Эта оценка относится только к части Сергея Львовича.
После ссоры с отцом в Михайловском в 1824 году А. С. Пушкин не получал уже никаких пособий, да он в них и не нуждался, ибо его литературный гонорар уже стал весьма значительным. С этого времени материальное благосостояние Александра Сергеевича зиждилось преимущественно на литературных заработках. «Я богат через мою торговлю стишистую, а не прадедовскими вотчинами, находящимися в руках Сергея Львовича». Но в 1830 году Пушкин сделал предложение Н. Н. Гончаровой, предложение было принято, и ему пришлось позаботиться об устройстве своего состояния. Он обратился с просьбой к отцу. Отец ответил: «Ты знаешь положение моих дел. У меня тысяча душ — это правда, — но две трети моих имений заложены в воспитательном доме. — Я даю Оленьке около 4000 р. в год. В именьи, которое досталось на мою долю после покойного моего брата, находится около 200 душ, совершенно свободных, и я даю их тебе в твое полное и безраздельное владение. Они могут принести около 4000 руб., а со временем может быть и больше»[6].
И, действительно, 27 июня 1830 года чиновник 5 класса и кавалер Сергей Львович Пушкин совершил в С.-Петербургской палате гражданского суда «запись» — официальный акт, которым он передавал своему сыну, коллежскому секретарю Александру Сергеевичу, часть недвижимого своего имущества, состоявшего в сельце Кистеневе. С. Л. успел заложить, как мы видели, в С.-Петербургском опекунском совете в 1827 году 100 душ и в следующем 1828 году еще 100 душ. Из оставшихся 274 душ незаложенных он уступил сыну 200 душ в вечное и потомственное владение. По записи А. С. Пушкин был ограничен в праве владения.
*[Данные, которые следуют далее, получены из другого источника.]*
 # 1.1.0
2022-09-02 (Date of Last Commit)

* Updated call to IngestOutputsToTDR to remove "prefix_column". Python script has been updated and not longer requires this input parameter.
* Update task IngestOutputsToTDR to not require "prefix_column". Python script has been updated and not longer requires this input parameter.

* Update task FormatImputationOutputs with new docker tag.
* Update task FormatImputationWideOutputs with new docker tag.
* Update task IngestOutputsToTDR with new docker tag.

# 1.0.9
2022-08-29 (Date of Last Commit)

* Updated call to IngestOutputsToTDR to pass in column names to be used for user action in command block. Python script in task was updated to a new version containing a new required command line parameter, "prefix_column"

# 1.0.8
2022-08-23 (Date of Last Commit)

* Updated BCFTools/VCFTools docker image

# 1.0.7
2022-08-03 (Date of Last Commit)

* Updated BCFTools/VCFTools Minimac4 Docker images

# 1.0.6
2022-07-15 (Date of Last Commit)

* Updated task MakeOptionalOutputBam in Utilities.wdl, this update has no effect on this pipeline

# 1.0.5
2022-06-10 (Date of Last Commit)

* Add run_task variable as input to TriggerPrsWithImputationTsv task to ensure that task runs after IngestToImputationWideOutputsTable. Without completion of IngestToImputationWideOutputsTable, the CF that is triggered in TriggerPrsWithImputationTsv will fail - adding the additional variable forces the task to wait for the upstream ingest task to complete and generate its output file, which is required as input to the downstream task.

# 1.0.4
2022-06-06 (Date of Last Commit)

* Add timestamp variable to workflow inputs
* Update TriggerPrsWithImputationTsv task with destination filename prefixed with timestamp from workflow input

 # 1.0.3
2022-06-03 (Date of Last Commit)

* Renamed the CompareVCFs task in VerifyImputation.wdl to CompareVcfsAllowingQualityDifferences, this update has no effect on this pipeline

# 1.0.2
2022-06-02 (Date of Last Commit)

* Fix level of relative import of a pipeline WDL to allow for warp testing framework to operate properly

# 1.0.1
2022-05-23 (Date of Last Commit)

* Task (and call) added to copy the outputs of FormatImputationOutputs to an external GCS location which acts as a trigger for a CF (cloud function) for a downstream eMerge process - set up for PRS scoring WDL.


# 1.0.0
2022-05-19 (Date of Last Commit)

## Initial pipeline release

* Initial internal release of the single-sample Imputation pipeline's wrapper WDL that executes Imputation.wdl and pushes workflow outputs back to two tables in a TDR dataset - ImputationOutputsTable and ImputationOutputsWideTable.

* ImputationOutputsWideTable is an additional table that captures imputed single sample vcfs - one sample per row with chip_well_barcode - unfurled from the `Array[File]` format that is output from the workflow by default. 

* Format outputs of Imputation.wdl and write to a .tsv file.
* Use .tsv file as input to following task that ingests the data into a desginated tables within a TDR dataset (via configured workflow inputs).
Запись читается: «Он, сын мой, до смерти моей волен с того имения получать доходы и употреблять их в свою пользу, так же и заложить его в казенное место или партикулярным лицам; продать же его или иным образом перевесть в постороннее владение, то сие при жизни моей ему воспрещаю, после же смерти моей волен он то имение продать, подарить и в другие крепости за кого-либо другого укрепить, притом за сим отделом предоставляю ему, сыну моему Александру, право после смерти моей из оставшегося по мне прочего движимого и недвижимого имения требовать следующей ему узаконенной части; на перед же сей записи означенное отдельное ему, сыну моему, по оной имение никому от меня не продано, не заложено, ни у кого ни в чем не укреплено и ни за что не отписано, цену же тому имению по совести объявляю государственными ассигнациями восемьдесят тысяч рублей».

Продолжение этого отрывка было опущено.